The first few times American landscape architect Sara Zewde visited Rio de Janeiro's Valongo Wharf, she struggled to comprehend the recently unearthed remnants of what was once among the biggest slave ports in the world.

Excavated starting in 2011, the site is largely inscrutable, even to the trained eye: The spot where more than a half million enslaved African men and women debarked after harrowing journeys across the Atlantic is an open archaeological pit containing a jumble of paving stones.

A few paragraphs-long cardboard signs are the sole indication of the historical significance of the site, which experts hail as one-of-a-kind in the Americas.

The unearthing of Valongo, which was excavated as part of a multibillion-dollar project aimed at bringing big business to Rio's long derelict port neighborhood, has sparked heated discussions about how black heritage sites are handled in Brazil. While the developers of the "Porto Maravilha" ("Marvelous Port") project insist they've done more than enough by excavating the site, black activists say more is needed to give the space its due.
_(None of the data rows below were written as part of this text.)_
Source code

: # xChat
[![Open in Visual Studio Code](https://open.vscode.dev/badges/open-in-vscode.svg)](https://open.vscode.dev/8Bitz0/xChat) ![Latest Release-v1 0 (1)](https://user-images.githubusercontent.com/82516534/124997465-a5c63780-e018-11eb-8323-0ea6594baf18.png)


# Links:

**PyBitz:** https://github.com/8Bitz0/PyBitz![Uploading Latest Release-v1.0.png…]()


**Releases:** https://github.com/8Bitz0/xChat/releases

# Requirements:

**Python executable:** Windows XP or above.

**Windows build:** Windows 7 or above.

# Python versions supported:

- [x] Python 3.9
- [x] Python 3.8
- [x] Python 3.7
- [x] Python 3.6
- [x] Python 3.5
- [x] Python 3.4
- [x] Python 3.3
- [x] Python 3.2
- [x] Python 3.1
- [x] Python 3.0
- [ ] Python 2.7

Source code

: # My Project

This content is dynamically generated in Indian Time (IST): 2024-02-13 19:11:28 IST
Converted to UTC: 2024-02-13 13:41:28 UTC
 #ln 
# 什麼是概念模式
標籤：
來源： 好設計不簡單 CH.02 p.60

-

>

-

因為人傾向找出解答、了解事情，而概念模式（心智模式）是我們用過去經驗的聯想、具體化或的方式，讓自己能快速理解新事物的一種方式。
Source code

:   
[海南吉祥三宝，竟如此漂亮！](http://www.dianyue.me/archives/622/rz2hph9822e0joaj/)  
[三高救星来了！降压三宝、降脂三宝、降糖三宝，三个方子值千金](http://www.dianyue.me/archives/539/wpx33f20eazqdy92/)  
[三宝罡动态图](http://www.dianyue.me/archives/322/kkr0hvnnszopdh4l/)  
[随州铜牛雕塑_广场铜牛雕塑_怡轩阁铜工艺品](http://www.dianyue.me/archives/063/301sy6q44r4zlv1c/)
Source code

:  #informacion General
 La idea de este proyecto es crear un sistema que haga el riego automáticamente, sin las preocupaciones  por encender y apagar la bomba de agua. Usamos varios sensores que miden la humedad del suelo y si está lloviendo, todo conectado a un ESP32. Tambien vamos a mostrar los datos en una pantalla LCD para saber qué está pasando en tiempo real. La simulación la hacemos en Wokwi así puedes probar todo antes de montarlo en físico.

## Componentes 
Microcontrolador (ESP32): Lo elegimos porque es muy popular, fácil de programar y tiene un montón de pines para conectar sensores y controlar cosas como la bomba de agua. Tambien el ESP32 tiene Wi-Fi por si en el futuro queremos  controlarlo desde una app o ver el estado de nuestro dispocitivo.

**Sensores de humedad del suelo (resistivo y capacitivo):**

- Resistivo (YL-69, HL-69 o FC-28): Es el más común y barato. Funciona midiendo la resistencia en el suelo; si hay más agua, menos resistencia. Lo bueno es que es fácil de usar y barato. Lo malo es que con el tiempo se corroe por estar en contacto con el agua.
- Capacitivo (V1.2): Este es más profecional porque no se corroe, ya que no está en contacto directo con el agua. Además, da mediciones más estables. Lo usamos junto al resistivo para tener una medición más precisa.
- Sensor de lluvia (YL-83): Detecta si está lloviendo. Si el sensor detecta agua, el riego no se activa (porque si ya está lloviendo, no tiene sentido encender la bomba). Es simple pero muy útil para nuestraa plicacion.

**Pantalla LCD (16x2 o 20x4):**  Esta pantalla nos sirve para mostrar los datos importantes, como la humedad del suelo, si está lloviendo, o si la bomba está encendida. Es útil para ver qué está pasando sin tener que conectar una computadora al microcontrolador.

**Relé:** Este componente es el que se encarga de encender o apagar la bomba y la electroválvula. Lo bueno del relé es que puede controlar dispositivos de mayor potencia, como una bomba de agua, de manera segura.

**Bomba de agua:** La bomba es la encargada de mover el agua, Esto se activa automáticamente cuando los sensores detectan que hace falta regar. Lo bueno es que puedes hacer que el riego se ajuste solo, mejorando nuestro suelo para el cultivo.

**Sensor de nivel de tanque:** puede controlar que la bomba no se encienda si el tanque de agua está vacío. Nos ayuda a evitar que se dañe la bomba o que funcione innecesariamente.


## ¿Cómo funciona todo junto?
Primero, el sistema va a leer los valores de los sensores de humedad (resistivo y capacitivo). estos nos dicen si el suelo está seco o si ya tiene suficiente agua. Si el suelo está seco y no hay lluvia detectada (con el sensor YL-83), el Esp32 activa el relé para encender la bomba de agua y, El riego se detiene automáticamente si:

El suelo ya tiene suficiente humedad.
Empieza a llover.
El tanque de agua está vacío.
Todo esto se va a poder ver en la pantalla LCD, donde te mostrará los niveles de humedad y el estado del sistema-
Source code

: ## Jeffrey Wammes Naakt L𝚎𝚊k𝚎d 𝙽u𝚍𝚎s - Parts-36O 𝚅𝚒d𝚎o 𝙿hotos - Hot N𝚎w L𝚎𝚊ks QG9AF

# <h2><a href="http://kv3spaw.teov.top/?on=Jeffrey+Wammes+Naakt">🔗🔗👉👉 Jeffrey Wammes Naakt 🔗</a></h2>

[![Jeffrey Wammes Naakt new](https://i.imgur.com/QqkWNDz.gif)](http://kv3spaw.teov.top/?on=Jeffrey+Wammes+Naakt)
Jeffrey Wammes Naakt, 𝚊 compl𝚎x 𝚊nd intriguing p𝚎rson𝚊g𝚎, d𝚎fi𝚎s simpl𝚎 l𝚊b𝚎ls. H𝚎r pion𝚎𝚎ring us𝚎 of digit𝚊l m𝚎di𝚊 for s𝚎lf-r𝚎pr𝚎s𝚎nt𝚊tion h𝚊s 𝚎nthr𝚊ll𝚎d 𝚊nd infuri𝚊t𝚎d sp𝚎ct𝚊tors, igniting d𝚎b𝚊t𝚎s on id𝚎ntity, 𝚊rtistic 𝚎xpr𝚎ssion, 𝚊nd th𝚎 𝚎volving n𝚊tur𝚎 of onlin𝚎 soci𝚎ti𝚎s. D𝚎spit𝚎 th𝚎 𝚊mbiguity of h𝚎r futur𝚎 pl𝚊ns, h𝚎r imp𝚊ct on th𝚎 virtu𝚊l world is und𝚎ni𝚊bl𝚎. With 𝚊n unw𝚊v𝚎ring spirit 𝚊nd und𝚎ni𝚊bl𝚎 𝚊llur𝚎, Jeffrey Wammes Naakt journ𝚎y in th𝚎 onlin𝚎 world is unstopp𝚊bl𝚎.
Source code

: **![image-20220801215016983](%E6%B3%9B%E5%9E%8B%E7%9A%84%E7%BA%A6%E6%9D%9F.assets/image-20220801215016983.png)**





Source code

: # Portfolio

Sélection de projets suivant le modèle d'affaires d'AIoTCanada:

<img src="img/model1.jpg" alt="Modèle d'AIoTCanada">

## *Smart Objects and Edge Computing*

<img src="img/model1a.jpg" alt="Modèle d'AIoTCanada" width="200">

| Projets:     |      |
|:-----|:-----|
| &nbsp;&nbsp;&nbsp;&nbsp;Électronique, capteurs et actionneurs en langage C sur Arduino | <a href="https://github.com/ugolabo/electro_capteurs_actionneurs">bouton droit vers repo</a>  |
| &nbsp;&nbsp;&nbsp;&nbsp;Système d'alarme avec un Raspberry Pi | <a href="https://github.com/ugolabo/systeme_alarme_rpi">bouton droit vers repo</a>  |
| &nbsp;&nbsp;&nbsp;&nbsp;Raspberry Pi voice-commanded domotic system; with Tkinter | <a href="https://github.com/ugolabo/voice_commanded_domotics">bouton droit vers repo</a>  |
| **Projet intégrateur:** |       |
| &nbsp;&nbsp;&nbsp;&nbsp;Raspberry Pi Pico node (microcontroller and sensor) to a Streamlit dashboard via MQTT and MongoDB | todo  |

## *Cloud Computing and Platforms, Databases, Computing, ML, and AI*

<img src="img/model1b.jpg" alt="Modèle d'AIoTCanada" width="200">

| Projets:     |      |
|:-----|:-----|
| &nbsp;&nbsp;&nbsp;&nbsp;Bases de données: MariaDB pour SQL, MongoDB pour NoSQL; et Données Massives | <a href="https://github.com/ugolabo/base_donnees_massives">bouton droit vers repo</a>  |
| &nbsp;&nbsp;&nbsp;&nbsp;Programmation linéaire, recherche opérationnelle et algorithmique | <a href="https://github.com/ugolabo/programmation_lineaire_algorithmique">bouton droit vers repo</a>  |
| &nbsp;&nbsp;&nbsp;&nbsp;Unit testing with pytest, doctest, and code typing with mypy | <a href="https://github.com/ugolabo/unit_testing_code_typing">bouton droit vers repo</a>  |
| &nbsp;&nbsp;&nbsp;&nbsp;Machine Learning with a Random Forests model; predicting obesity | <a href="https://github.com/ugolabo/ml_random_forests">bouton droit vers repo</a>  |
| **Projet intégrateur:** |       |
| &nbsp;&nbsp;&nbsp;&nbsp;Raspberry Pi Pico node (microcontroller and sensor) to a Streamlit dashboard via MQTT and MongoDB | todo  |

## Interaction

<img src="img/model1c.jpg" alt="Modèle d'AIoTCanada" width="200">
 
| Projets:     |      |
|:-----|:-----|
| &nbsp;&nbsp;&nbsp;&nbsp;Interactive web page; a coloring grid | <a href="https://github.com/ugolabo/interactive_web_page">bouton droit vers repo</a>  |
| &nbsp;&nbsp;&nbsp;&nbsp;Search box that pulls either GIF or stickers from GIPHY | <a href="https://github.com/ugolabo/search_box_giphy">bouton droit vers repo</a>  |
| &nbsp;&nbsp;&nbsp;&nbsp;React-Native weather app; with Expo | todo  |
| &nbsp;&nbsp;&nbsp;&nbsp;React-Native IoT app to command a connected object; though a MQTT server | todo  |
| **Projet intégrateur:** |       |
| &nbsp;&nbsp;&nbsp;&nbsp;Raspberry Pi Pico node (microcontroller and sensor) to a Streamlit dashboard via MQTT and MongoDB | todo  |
"The fact is that in Brazil sites dealing with African heritage are just less important," said Elisa Larkin Nascimento, who heads Rio's Ipeafro Afro-Brazilian Studies and Research Institute. "It's a very neat statement of Brazilian racism. They are not interested in the history of Africans in Brazil."

Brazilians have long been loath to grapple with the shadow of slavery in a country that took nearly half of the more than 10.5 million Africans shipped to the Americas, compared with roughly 645,000 taken to the United States. Slavery was only outlawed here in 1888 — more than two decades later than in the U.S.

Slavery's legacy still casts a pall over Brazil, with its dark-skinned majority at the bottom of the economic and social pyramid, yet many Brazilians view their country as free from prejudice and institutionalized racism. There has yet to be a civil rights movement, and discussions about slavery only began to creep into public discourse in recent years.

The tortured history of Valongo encapsulates "Brazil's unofficial policy of forgetting" about slavery, said Washington Fajardo, who heads Rio's municipal cultural heritage agency.

Built in 1811 on what was then the outskirts of town to replace a more central slave port, Valongo was literally buried — first beneath the paving stones of the stately wharf reconstructed to receive the bride of Brazil's Portuguese emperor in 1843 and then over the following century and a half beneath layer after layer of pavement.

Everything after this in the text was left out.